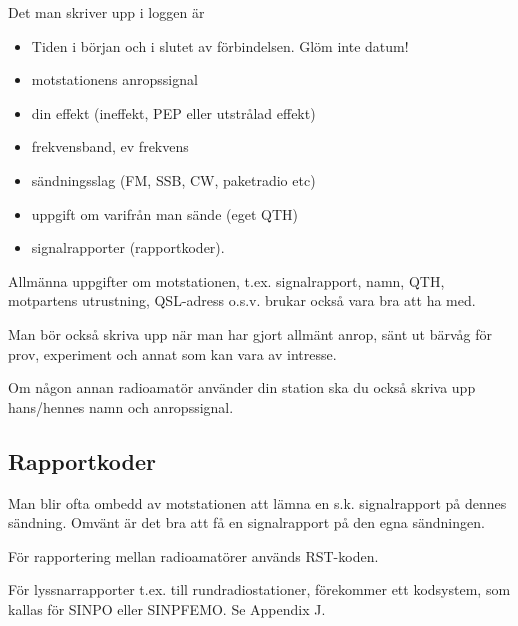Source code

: Det man skriver upp i loggen är
\begin{itemize}
  \item Tiden i början och i slutet av förbindelsen. Glöm inte datum!
  \item motstationens anropssignal
  \item din effekt (ineffekt, PEP eller utstrålad effekt)
  \item frekvensband, ev frekvens
  \item sändningsslag (FM, SSB, CW, paketradio etc)
  \item uppgift om varifrån man sände (eget QTH)
  \item signalrapporter (rapportkoder).
\end{itemize}

Allmänna uppgifter om motstationen, t.ex. signalrapport, namn, QTH,
motpartens utrustning, QSL-adress o.s.v. brukar också vara bra att ha
med.

Man bör också skriva upp när man har gjort allmänt anrop, sänt ut
bärvåg för prov, experiment och annat som kan vara av intresse.

Om någon annan radioamatör använder din station ska du också skriva
upp hans/hennes namn och anropssignal.

\subsection{Rapportkoder}

Man blir ofta ombedd av motstationen att lämna en s.k. signalrapport
på dennes sändning. Omvänt är det bra att få en signalrapport på den
egna sändningen.

För rapportering mellan radioamatörer används RST-koden.

För lyssnarrapporter t.ex. till rundradiostationer, förekommer ett
kodsystem, som kallas för SINPO eller SINPFEMO. Se Appendix J.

#####

Report the number of lines, in the entries above, that contain the word "vara", without any other text.

2